Your goal
Whenever a line of the data below holds the string "page", copy that line.

Dataset entries:
-- Opening Marker --

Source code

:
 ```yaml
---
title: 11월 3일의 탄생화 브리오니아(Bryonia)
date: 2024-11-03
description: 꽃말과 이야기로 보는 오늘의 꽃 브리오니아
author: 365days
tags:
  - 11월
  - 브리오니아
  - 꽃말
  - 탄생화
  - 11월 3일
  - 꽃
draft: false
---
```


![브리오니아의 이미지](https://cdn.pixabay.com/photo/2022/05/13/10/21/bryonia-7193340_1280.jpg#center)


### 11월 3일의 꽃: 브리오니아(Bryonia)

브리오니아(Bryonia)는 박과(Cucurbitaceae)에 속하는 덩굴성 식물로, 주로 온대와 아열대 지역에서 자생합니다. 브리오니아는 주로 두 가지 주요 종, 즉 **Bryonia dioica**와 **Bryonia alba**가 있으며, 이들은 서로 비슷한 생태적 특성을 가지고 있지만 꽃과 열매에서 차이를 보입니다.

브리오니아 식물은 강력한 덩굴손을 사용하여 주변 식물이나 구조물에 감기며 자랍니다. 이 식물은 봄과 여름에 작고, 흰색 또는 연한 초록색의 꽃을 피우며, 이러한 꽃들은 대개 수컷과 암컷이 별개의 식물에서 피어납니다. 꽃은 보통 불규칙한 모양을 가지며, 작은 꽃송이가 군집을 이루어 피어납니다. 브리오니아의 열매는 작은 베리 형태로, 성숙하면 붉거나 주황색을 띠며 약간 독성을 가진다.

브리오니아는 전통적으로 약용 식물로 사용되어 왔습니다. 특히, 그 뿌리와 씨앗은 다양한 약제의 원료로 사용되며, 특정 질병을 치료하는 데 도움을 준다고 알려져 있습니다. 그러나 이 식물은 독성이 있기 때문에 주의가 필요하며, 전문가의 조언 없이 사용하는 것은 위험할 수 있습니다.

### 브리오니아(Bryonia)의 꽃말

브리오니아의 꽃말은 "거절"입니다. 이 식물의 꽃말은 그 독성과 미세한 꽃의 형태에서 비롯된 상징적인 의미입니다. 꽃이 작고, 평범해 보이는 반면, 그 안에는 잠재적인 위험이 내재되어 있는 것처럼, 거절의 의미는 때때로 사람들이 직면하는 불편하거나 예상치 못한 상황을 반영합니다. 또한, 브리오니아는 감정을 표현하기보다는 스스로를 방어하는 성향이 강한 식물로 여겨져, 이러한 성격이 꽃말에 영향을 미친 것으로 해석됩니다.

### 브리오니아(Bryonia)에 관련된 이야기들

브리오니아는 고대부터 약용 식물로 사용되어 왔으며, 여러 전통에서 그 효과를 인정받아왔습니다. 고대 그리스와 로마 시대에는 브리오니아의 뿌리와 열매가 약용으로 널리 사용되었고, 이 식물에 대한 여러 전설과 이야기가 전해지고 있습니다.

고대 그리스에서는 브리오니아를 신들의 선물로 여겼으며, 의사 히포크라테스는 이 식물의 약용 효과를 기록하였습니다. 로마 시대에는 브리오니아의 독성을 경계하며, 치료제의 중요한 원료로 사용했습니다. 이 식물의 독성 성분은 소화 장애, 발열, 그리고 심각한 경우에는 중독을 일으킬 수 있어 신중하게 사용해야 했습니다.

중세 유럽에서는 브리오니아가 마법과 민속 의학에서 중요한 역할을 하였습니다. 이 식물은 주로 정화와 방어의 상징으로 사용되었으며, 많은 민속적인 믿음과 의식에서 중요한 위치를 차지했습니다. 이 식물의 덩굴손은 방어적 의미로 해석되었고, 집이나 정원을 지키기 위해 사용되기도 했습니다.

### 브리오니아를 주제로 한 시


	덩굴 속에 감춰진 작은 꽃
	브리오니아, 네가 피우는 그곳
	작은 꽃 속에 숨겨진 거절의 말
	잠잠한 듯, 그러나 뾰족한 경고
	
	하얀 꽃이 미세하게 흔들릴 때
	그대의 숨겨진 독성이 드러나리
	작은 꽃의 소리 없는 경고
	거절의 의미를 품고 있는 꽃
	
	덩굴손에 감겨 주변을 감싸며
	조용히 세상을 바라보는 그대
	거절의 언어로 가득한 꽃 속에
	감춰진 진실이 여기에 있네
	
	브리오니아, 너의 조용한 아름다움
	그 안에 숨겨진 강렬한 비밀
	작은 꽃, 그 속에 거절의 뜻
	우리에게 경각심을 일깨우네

-- Closing Marker --
-- Opening Marker --

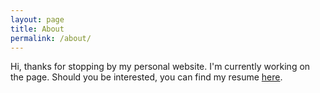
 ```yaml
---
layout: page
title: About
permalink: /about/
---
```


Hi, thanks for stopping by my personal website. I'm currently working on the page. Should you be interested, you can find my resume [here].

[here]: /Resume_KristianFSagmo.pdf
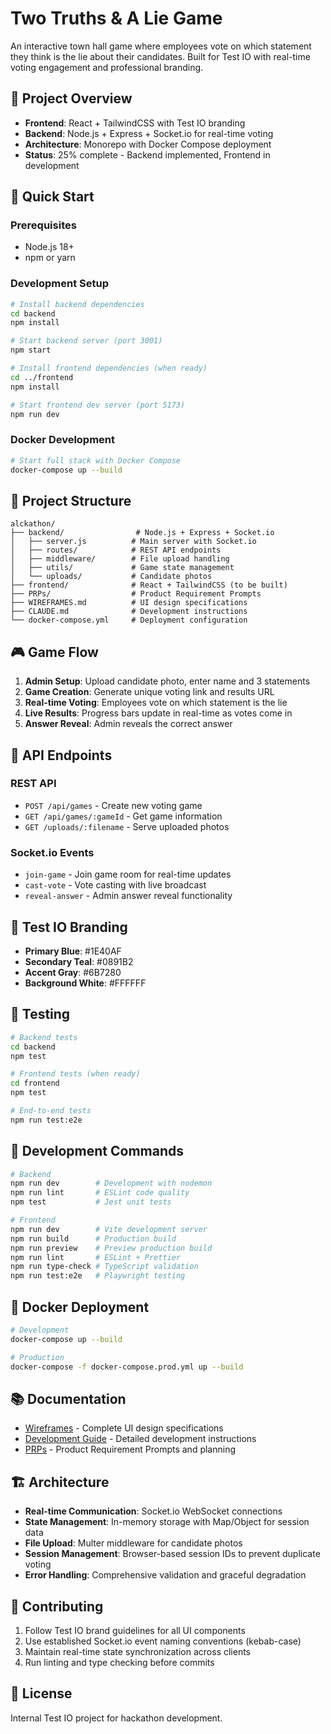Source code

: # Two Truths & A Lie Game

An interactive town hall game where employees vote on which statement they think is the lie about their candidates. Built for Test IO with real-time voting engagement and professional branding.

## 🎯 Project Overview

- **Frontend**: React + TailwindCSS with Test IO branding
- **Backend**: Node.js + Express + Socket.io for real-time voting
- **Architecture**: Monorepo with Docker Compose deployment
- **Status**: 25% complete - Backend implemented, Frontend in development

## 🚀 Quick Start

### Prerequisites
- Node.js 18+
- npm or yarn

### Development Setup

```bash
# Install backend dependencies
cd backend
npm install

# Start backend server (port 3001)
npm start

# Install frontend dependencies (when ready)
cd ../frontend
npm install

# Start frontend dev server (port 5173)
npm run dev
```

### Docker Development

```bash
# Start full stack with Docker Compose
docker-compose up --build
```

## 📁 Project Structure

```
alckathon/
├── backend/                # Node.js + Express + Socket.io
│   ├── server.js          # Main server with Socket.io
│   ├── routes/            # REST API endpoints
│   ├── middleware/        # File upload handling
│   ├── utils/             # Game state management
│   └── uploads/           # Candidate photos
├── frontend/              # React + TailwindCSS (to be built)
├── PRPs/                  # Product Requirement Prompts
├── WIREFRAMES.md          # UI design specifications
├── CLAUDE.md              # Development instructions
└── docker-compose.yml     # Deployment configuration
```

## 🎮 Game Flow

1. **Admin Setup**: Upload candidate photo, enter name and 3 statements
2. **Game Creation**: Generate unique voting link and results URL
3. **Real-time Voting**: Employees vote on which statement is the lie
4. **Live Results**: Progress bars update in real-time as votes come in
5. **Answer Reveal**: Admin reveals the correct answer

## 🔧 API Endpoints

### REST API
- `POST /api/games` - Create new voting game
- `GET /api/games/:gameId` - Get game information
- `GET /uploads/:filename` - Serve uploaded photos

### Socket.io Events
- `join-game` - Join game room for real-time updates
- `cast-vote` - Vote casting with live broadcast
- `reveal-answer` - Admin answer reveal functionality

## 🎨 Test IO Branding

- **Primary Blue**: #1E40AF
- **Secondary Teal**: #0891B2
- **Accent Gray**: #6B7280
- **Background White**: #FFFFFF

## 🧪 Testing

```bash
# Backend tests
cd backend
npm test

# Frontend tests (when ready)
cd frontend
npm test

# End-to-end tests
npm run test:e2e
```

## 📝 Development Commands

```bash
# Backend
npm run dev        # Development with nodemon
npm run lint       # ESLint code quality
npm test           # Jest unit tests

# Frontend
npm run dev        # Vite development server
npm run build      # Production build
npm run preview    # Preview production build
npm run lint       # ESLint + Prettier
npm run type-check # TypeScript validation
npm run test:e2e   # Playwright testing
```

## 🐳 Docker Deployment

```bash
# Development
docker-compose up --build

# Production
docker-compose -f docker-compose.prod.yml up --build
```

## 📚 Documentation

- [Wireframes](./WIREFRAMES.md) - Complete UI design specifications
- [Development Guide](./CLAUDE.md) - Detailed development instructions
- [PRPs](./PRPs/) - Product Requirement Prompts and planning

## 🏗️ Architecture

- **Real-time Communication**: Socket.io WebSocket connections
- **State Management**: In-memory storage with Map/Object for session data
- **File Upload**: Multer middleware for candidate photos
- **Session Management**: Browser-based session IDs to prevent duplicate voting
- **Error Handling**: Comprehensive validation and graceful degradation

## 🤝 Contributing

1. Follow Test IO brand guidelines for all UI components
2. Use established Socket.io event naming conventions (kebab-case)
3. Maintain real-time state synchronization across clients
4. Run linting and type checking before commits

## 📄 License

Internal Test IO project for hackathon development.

-- Closing Marker --

Expected answer
layout: page
Hi, thanks for stopping by my personal website. I'm currently working on the page. Should you be interested, you can find my resume [here].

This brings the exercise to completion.